_Task requirements:_ Your task is to copy each line in the listing that includes the word "Argo".

_Record excerpts:_
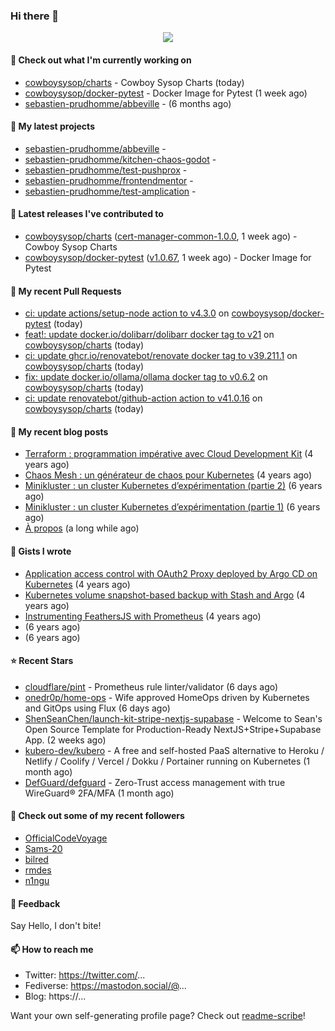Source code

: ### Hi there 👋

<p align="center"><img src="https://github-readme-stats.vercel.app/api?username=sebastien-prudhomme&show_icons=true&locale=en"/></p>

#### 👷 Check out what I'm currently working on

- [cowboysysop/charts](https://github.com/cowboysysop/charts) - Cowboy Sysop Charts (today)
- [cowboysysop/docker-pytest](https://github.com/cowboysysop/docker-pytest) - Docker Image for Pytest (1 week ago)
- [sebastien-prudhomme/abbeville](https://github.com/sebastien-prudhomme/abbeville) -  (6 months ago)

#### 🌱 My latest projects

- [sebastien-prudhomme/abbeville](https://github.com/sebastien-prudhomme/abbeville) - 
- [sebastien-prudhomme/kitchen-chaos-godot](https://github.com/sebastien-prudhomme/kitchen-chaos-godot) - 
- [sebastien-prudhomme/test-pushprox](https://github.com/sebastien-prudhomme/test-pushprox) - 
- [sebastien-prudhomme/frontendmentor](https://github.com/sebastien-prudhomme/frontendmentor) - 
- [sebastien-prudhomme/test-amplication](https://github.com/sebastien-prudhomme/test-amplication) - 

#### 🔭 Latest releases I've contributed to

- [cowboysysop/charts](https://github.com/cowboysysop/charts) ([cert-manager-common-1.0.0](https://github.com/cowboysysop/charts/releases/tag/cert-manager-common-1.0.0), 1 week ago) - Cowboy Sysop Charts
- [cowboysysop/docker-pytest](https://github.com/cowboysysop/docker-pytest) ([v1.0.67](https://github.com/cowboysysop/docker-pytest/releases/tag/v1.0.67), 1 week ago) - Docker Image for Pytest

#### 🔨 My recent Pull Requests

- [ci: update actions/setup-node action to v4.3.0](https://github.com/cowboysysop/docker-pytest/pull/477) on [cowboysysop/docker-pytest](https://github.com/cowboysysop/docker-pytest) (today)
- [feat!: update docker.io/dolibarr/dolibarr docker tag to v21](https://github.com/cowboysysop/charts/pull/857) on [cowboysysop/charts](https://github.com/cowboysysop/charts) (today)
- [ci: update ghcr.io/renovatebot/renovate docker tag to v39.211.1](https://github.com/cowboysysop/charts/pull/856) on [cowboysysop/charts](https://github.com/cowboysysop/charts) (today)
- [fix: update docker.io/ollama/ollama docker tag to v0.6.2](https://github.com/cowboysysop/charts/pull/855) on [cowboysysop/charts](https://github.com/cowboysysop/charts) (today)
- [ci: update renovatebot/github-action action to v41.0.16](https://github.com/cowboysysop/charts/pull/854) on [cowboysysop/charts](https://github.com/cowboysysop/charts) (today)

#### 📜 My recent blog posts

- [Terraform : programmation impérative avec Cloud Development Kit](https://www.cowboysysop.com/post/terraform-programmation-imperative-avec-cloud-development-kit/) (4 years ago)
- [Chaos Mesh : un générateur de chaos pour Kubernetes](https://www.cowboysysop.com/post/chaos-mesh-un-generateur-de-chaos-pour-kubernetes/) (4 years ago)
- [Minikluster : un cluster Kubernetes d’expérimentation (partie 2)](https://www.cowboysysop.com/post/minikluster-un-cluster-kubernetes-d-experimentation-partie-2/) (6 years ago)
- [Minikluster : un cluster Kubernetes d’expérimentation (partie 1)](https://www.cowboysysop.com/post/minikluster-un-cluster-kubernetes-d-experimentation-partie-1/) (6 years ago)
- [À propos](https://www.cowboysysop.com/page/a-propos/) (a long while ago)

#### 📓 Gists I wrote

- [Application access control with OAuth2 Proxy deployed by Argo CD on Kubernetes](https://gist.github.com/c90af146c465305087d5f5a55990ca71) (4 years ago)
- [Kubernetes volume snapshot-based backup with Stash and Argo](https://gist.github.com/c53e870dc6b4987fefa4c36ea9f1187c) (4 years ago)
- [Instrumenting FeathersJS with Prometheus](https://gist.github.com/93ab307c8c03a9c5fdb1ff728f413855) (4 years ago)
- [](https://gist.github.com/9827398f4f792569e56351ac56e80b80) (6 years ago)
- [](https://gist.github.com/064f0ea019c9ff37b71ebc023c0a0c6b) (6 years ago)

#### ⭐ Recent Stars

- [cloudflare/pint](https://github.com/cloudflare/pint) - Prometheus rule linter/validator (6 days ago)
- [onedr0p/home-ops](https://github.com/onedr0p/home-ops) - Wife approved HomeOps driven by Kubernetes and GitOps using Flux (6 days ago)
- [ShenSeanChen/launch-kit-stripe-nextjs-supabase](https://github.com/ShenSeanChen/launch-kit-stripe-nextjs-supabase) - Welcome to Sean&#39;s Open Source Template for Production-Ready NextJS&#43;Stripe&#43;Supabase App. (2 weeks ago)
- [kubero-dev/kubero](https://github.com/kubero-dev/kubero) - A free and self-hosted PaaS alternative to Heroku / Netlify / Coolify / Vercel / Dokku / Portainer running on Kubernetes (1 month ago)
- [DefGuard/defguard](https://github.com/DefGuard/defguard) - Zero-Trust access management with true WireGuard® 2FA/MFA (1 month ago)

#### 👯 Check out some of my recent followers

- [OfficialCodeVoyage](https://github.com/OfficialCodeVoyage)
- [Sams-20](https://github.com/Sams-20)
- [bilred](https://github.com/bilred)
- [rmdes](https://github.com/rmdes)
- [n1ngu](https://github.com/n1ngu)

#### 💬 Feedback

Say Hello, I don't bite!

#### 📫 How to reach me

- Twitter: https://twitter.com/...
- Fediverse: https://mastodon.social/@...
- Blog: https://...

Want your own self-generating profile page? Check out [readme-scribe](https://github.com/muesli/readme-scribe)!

_Answer space:_
- [Application access control with OAuth2 Proxy deployed by Argo CD on Kubernetes](https://gist.github.com/c90af146c465305087d5f5a55990ca71) (4 years ago)
- [Kubernetes volume snapshot-based backup with Stash and Argo](https://gist.github.com/c53e870dc6b4987fefa4c36ea9f1187c) (4 years ago)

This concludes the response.